Corey Osgood wrote:
The attached patch is a unified version of the current ports of the i82801 series currently in LinuxBIOS. Since most of the ports are nearly identical, I've taken for each file and chosen the cleanest or best version of the code, then checked over the datasheets to *some* of the series, including the aa, ba, ca, and db, to make sure that it would work. I've also made some changes here and there, mostly cleanup and clarification. The only things left to look at are the huge difference between this version's lpc init and the i82801er's, finding a better way to select which chip is present on the board, and gpl headers in all files. Anyways, comments, suggestions, even flames are welcome ;) Testing on other chips can be done at this point as well, this is tested and working on one model, the i82801aa.
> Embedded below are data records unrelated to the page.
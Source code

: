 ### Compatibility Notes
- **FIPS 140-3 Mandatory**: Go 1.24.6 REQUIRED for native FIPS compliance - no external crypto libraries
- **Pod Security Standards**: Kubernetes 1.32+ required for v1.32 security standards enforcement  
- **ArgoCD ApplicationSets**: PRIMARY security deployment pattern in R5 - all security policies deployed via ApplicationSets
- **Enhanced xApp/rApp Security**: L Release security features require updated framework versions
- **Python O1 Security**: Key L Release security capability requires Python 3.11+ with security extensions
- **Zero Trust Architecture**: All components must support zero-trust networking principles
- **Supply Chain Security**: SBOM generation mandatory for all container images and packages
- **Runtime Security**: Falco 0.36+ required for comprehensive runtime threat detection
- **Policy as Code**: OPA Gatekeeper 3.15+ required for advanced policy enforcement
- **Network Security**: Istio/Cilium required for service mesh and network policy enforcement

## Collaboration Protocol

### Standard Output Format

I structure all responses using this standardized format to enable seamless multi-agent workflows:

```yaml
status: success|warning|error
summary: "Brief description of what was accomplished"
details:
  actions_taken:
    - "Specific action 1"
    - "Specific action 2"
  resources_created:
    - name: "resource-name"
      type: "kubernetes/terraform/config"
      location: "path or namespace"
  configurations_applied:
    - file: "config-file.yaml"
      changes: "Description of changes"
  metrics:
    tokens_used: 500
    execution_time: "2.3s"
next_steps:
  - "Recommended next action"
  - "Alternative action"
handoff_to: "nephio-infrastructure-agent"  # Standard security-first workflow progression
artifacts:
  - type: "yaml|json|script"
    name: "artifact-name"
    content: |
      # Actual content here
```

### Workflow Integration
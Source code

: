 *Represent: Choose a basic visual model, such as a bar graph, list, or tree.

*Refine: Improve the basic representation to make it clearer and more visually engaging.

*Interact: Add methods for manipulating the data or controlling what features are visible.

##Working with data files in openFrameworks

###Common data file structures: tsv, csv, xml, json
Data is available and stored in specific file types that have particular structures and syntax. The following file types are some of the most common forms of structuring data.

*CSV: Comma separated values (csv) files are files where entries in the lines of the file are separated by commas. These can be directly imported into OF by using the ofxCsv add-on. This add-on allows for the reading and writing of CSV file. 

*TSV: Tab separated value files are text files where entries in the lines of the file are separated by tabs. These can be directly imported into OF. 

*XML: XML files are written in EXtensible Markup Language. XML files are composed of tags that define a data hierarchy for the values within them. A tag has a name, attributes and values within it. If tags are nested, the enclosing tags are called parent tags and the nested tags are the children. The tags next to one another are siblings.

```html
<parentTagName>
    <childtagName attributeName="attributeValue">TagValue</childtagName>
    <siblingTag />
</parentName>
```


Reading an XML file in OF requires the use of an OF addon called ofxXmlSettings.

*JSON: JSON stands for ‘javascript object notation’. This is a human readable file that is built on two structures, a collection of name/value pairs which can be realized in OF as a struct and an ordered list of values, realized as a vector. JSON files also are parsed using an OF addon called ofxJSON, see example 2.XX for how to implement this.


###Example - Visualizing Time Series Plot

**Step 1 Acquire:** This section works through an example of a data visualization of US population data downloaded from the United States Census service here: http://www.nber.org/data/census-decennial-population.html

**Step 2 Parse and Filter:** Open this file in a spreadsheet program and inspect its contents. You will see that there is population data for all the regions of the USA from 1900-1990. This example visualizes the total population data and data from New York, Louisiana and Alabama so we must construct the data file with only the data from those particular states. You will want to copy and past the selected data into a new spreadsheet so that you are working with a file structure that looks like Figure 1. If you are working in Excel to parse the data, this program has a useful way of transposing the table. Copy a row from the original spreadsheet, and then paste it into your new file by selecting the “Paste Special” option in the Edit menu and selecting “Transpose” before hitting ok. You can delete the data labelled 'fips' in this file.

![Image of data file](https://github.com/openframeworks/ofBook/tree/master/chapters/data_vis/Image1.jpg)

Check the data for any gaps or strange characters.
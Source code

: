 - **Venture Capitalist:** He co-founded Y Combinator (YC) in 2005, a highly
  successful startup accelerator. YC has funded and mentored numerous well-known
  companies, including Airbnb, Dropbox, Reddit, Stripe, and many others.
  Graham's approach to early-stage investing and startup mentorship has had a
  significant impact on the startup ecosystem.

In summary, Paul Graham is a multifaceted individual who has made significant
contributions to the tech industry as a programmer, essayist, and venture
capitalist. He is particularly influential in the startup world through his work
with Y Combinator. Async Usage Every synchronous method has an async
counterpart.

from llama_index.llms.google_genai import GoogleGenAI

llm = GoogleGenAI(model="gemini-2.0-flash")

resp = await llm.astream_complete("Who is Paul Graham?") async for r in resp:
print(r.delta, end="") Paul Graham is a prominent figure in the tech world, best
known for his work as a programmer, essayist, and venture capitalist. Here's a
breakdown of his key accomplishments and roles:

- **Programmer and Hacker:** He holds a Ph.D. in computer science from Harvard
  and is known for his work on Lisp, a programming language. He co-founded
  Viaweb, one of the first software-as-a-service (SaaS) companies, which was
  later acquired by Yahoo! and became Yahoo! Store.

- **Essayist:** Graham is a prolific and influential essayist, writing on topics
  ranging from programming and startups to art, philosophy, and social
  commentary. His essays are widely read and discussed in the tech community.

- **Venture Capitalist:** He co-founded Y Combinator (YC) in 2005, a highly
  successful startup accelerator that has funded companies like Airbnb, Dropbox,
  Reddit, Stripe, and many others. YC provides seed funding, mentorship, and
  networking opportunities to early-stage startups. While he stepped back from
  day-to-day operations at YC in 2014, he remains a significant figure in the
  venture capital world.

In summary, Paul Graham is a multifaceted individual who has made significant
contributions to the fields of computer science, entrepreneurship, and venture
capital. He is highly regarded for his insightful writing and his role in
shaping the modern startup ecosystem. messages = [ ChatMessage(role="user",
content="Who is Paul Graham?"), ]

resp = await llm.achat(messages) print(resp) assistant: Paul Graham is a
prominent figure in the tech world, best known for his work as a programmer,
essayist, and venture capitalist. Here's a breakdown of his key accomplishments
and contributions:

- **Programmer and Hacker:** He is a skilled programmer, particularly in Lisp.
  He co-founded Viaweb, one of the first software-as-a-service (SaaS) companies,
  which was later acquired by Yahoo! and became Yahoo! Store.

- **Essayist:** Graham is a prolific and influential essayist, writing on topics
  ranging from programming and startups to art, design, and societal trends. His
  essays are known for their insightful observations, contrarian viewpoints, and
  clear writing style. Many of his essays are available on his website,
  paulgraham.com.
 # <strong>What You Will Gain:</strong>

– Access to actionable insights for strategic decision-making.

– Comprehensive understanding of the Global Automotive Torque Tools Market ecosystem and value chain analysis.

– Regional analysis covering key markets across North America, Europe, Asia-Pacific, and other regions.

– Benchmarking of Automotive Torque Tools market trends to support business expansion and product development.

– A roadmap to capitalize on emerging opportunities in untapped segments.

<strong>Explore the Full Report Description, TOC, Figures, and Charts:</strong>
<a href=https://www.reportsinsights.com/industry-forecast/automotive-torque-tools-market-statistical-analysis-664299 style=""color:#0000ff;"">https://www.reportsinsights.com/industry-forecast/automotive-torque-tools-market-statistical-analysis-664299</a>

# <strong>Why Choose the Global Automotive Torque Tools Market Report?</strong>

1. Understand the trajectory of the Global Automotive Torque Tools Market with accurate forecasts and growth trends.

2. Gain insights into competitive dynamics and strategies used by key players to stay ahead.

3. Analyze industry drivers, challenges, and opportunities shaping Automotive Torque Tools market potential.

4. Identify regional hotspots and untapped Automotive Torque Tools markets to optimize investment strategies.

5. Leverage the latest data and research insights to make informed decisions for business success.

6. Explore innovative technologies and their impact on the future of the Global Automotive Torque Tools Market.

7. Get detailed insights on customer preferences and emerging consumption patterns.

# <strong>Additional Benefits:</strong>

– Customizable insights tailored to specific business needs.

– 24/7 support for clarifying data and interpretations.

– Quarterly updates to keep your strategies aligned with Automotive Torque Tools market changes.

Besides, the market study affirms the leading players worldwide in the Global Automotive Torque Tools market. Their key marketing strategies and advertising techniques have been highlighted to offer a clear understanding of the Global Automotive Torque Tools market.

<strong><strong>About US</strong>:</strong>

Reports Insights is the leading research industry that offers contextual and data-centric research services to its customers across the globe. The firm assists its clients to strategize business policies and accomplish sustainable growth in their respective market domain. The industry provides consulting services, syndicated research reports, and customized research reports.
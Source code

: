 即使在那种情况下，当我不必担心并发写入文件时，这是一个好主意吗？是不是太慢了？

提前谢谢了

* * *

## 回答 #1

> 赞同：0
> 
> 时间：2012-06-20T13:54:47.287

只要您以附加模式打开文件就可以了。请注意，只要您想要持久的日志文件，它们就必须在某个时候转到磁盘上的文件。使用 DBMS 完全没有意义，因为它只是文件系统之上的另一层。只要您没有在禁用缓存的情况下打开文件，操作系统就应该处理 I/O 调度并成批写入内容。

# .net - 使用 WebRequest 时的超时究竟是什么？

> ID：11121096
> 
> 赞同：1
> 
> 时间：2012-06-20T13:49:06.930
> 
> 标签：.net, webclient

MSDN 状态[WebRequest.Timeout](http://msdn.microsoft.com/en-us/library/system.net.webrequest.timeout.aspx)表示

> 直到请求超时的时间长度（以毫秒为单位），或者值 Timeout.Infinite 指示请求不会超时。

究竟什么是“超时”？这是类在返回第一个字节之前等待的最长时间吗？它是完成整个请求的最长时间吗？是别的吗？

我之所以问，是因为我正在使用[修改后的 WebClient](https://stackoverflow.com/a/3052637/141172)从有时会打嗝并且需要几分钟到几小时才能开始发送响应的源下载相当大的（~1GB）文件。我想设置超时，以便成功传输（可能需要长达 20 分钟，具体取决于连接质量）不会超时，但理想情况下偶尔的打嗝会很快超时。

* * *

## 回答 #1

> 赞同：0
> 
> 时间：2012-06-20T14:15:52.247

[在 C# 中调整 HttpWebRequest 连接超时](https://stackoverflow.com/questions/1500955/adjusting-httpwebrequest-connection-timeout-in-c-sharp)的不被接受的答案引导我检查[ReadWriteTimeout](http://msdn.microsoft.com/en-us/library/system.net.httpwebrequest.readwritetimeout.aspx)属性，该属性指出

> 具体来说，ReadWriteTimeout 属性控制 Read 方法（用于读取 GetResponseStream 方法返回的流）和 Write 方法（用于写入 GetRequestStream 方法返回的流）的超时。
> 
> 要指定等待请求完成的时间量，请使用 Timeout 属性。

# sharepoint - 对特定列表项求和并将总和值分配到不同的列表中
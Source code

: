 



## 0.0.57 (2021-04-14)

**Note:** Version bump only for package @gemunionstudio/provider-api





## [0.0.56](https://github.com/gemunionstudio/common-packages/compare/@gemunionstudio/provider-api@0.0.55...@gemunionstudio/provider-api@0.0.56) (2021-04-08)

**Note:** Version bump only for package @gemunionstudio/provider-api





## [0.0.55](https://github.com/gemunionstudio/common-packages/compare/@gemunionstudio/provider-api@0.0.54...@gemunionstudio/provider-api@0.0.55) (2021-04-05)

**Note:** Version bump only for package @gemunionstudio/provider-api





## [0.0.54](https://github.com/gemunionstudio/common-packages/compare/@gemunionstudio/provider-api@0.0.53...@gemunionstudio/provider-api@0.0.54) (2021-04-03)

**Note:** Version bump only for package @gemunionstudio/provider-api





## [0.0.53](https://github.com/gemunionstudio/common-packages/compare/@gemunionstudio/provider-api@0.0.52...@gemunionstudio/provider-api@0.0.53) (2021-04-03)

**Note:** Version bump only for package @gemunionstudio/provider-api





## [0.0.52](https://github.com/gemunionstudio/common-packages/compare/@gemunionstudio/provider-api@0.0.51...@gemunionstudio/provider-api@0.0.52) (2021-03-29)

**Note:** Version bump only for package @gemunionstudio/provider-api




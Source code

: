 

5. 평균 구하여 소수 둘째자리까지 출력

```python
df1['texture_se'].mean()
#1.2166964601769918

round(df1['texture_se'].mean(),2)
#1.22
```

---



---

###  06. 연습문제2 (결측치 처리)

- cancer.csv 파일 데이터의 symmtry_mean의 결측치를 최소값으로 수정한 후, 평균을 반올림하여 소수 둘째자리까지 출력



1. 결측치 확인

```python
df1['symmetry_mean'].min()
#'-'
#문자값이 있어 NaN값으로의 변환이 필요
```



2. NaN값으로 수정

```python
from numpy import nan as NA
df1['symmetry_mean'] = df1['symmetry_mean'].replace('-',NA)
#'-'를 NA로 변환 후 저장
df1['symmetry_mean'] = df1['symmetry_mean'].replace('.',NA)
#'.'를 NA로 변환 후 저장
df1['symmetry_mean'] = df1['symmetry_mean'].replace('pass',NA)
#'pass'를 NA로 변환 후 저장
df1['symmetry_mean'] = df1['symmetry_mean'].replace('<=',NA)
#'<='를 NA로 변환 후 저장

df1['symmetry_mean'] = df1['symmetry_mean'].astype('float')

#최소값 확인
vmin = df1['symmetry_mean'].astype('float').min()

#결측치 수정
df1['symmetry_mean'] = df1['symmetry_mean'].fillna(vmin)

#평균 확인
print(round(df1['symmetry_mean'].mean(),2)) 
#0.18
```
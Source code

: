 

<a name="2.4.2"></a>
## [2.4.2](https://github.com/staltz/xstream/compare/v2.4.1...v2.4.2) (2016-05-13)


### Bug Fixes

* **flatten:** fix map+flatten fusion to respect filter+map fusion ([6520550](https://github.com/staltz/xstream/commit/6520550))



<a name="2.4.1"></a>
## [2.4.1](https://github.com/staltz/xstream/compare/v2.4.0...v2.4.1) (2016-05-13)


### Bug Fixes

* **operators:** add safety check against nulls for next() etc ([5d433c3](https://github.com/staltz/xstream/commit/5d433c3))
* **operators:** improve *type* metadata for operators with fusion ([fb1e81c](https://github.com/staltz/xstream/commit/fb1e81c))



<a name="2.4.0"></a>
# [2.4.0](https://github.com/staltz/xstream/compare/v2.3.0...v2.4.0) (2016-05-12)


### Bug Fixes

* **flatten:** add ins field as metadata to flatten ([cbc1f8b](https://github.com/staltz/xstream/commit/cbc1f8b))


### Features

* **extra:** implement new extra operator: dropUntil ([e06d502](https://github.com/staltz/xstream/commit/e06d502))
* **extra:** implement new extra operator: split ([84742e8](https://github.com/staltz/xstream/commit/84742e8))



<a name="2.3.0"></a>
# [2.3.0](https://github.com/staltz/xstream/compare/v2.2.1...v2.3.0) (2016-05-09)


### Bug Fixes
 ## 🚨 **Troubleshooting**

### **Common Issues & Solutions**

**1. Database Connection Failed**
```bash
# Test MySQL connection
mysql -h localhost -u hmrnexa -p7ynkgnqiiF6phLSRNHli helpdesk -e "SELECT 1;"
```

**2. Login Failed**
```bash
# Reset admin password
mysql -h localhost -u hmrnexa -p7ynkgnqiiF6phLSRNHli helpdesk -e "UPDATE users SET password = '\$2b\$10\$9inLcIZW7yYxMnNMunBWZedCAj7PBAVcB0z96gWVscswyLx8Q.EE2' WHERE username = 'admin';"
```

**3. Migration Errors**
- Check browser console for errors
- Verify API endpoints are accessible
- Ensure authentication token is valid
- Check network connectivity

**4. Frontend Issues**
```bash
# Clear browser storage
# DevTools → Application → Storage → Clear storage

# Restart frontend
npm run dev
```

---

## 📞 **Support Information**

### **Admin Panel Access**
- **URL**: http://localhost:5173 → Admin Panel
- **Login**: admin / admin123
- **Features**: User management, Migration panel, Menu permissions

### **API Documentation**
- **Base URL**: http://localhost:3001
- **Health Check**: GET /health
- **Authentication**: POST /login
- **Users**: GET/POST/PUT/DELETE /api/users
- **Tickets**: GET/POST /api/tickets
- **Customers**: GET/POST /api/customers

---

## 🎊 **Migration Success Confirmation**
Some ideas that could simplify the code: [..] +#elif I82801_MODEL == I82801ER +#define I82801_PCI 0x244e +#define I82801_LPC 0x24d0 +#define I82801_IDE 0x24db +#define I82801_SATA 0x24df [..]
You can also add several PCI driver structures in a driver, pointing to the same PCI ops.
+static struct pci_driver pci_driver __pci_driver = { + .ops = &pci_ops, + .vendor = PCI_VENDOR_ID_INTEL, + .device = I82801_PCI, +};
So you could add one of these for each supported component. Since each pci_driver struct is only 8 bytes, the driver could be made to completely autodetect which southbridge chip you are using without the need for any #defines.
The only non-pci_driver use of the _MODEL #define is in src/southbridge/intel/i82801xx/i82801xx_smbus.h which is for smbus_write_block() which does not seem to be used, yet.
So my suggestion is to put an unconditional #warning there so that code can be fixed if it should not work on a given ICH and is ever used.
Forgot to say: Good work! Really nice!